With just one working day left before government’s deadline for the debt exchange programme, that is Monday January 16 2023, the government of Ghana is nowhere near the ideal 80% participation rate, a Vice President of Imani Africa, Mr Bright Simons has said.

Individual investors have until January 16 to sign onto the debt exchange programme.

Bright Simons also indicated that the government will also not get the 60% rate it needs to at least show “good progress”.

Current commitments are too few, Mr Simons said.

He explained in a tweet on Thursday January 12that “The problem is not just active resistance. But also logistical. Some Funds & banks are trying to mobilise client bond owners to sign up 1st before committing on their own holdings & struggling due to general confusion, uncertainty & doubt.
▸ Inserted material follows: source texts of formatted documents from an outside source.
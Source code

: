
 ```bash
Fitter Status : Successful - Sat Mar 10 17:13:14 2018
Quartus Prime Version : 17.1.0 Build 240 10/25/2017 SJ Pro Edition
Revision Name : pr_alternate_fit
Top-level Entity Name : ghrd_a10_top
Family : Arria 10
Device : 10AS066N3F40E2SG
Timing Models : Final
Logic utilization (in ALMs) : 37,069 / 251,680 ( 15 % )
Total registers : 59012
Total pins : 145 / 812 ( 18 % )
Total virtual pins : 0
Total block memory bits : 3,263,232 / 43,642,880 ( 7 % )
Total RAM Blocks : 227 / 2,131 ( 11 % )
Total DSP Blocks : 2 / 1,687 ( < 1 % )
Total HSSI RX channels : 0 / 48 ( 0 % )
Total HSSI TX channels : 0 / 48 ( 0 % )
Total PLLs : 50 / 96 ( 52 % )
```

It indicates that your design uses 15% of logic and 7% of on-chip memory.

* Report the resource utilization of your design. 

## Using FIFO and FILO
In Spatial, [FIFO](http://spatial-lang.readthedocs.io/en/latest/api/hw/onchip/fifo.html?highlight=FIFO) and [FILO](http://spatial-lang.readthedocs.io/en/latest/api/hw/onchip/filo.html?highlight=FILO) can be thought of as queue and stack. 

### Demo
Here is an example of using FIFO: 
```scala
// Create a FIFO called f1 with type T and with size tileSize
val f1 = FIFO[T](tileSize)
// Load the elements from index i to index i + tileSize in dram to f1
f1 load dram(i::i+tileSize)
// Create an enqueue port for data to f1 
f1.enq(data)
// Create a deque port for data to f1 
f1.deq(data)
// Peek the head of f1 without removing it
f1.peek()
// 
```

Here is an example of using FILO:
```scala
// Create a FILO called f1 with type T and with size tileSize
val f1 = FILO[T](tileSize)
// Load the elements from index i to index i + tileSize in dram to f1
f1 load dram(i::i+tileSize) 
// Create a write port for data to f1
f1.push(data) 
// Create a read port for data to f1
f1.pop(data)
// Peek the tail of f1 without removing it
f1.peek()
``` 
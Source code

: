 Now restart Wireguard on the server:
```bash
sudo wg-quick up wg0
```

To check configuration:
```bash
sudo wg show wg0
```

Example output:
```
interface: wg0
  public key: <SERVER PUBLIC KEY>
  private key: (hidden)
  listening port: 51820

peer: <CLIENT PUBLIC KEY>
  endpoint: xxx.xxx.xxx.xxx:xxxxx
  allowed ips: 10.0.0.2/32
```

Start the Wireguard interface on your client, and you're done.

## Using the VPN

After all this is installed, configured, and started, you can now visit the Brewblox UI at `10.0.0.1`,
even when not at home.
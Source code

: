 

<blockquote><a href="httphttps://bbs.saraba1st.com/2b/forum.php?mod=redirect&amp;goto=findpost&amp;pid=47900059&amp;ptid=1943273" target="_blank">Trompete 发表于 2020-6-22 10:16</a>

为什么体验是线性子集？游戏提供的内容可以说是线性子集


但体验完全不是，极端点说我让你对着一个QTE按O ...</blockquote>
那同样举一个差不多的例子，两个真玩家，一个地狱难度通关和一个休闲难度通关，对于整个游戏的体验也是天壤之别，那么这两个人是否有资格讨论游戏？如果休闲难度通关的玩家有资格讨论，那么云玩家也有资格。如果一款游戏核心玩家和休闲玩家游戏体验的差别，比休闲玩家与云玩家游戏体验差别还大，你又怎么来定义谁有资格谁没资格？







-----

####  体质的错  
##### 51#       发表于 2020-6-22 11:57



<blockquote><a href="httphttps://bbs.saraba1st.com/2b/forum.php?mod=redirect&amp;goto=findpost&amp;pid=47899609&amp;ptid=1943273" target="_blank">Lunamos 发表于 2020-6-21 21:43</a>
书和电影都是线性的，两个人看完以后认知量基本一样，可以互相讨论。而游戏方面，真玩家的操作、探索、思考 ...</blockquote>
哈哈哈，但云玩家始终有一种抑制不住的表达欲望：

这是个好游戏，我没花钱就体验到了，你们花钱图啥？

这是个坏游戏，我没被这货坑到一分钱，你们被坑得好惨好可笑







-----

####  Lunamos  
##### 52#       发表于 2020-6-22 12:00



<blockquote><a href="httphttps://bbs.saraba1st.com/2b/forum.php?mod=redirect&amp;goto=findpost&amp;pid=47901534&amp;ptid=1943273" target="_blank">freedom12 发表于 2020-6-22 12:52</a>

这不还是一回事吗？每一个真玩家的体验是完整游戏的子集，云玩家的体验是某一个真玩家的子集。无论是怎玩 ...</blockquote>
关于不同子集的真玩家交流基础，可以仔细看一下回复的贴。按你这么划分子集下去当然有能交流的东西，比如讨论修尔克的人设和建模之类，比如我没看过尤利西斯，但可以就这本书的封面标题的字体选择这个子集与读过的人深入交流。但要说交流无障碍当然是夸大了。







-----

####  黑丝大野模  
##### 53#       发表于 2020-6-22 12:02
Financial literacy is also a block.”

The debt exchange programme has faced massive rejection since its announcement.

For instance, Convener of the Individual Bondholders Forum (IBF) Senyo Hosi said regarding the domestic debt exchange programme that in an unfortunate oppressive fashion, the government has shown total disregard for the contractual rights of Individual bondholders and has made no effort to structure reasonable consultations with individual bondholders.

In the process, the IBF said, Ghanaians have been presented with painfully stark, impoverishing and unsustainable choices – a situation deeply troubling and wholly untenable.

“This is only possible because of the absence of effective representation and the perceived ease of oppressing a dispersed section of investors into submission,” a statement issued by Hosi said.

The Government of Ghana (GoG) announced that under its Domestic Debt Exchange (DDE) programme, individual bondholders were to submit to a “voluntary” arrangement to exchange their domestic bonds for new benchmark bonds.

This arrangement, according to IBF, irreversibly takes away the wealth and livelihoods of direct and indirect individual bondholders whose only crime has been to trust their government.

Tied to this is a mandatory deadline which compels holders to either accept the government’s offer or risk the threat of prohibitive losses, the Forum added.

It stressed “In an unfortunate oppressive fashion, government has shown total disregard for the contractual rights of Individual bondholders and has made no effort to structure reasonable consultations with individual bondholders. In the process, we have been presented with painfully stark, impoverishing and unsustainable choices – a situation deeply troubling and wholly untenable.

“This is only possible because of the absence of effective representation and the perceived ease of oppressing a dispersed section of investors into submission.”